[DO NOT PUBLISH]
IN THE UNITED STATES COURT OF APPEALS
FILED
FOR THE ELEVENTH CIRCUIT U.S. COURT OF APPEALS
________________________ ELEVENTH CIRCUIT
JANUARY 14, 2008
No. 07-12501 THOMAS K. KAHN
CLERK
Non-Argument Calendar
________________________
BIA No. A76-434-102
JEAN MARC ETIENNE,
Petitioner,
versus
U.S. ATTORNEY GENERAL,
Respondent.
________________________
Petition for Review of a Decision of the
Board of Immigration Appeals
_________________________
(January 14, 2008)
Before BARKETT, PRYOR and FAY, Circuit Judges.
PER CURIAM:
Jean Marc Etienne petitions for review of the Board of Immigration
Appeals’ (“BIA”) decision affirming the immigration judge’s (“IJ”) order denying
asylum, withholding of removal, and relief under the United Nations Convention
Against Torture and Other Cruel, Inhuman, or Degrading Treatment or Punishment
(“CAT”). Etienne argues that he was not required to establish that he would be
singled out for persecution based on a protected ground because he alternatively
demonstrated that he was a member of a political group and that there was a pattern
and practice in Haiti of persecution of that group. Etienne also contends that,
because he previously established at his initial asylum hearing that he had suffered
past persecution in Haiti, the BIA erred by denying his application for asylum in
light of this evidence and, similarly, erred by failing to put the government to its
burden of proof to show that he did not have a well-founded fear of future
persecution.
For the reasons set forth more fully below, we deny the petition for review.1
We “review only the [BIA’s] decision, except to the extent that it expressly
adopts the IJ’s opinion.” Al Najjar v. Ashcroft, 257 F.3d 1262, 1284 (11th Cir.

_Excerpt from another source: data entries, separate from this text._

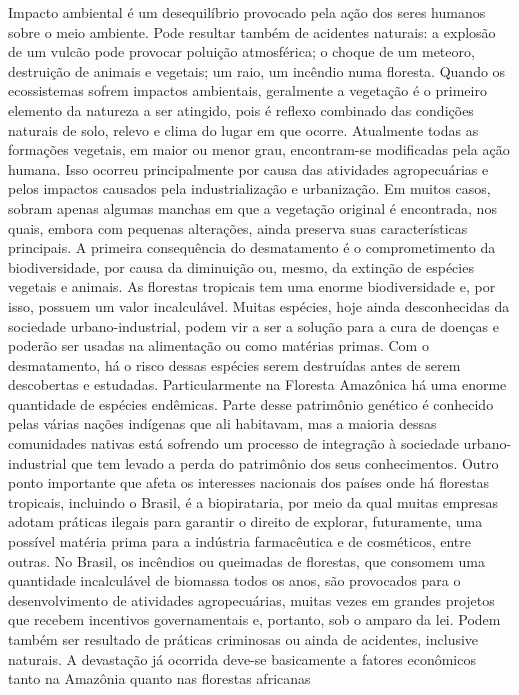 Impacto ambiental é um desequilíbrio provocado pela ação dos seres humanos sobre o meio ambiente.
Pode resultar também de acidentes naturais: a explosão de um vulcão pode provocar poluição atmosférica; 
o choque de um meteoro, destruição de animais e vegetais; um raio, um incêndio numa floresta.
    Quando os ecossistemas sofrem impactos ambientais, geralmente a vegetação é o primeiro elemento da
natureza a ser atingido, pois é reflexo combinado das condições naturais de solo, relevo e clima do lugar 
em que ocorre.
    Atualmente todas as formações vegetais, em maior ou menor grau, encontram-se modificadas pela ação humana.
Isso ocorreu principalmente por causa das atividades agropecuárias e pelos impactos causados pela industrialização
e urbanização. Em muitos casos, sobram apenas algumas manchas em que a vegetação original é encontrada, nos quais,
embora com pequenas alterações, ainda preserva suas características principais.
    A primeira consequência do desmatamento é o comprometimento da biodiversidade, por causa da diminuição ou, mesmo,
da extinção de espécies vegetais e animais. As florestas tropicais tem uma enorme biodiversidade e, por isso, possuem
um valor incalculável. Muitas espécies, hoje ainda desconhecidas da sociedade urbano-industrial, podem vir a ser a solução
para a cura de doenças e poderão ser usadas na alimentação ou como matérias primas. Com o desmatamento, há o risco dessas
espécies serem destruídas antes de serem descobertas e estudadas.
    Particularmente na Floresta Amazônica há uma enorme quantidade de espécies endêmicas. Parte desse patrimônio genético
é conhecido pelas várias nações indígenas que ali habitavam, mas a maioria dessas comunidades nativas está sofrendo um
processo de integração à sociedade urbano-industrial que tem levado a perda do patrimônio dos seus conhecimentos. Outro
ponto importante que afeta os interesses nacionais dos países onde há florestas tropicais, incluindo o Brasil, é a 
biopirataria, por meio da qual muitas empresas adotam práticas ilegais para garantir o direito de explorar, futuramente,
uma possível matéria prima para a indústria farmacêutica e de cosméticos, entre outras.
    No Brasil, os incêndios ou queimadas de florestas, que consomem uma quantidade incalculável de biomassa todos os
anos, são provocados para o desenvolvimento de atividades agropecuárias, muitas vezes em grandes projetos que recebem
incentivos governamentais e, portanto, sob o amparo da lei. Podem também ser resultado de práticas criminosas ou ainda
de acidentes, inclusive naturais.
    A devastação já ocorrida deve-se basicamente a fatores econômicos tanto na Amazônia quanto nas florestas africanas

2001). Here, because the BIA affirmed the IJ’s decision, but did not expressly
adopt the IJ’s reasoning, we review only the BIA’s decision. Id.
1
We decline to address Etienne’s argument concerning the reliability and credibility of
his testimony and the exhibits in support of his claim. A review of the BIA’s decision indicates
that it reviewed the testimony and evidence as if it was fully credited.
2
To the extent that the BIA’s decision was based on a legal determination,
review is de novo. Mohammed v. Ashcroft, 261 F.3d 1244, 1247-48 (11th Cir.
2001). The BIA’s factual determinations are reviewed under the substantial
evidence test, and we “must affirm the BIA’s decision if it is supported by
reasonable, substantial, and probative evidence on the record considered as a
whole.” Al Najjar, 257 F.3d at 1283-84 (quotation omitted). “To reverse the
[BIA’s] fact findings, we must find that the record not only supports reversal, but
compels it.” See Mendoza v. U.S. Att’y Gen., 327 F.3d 1283, 1287 (11th Cir.
2003) (addressing withholding of removal under the INA).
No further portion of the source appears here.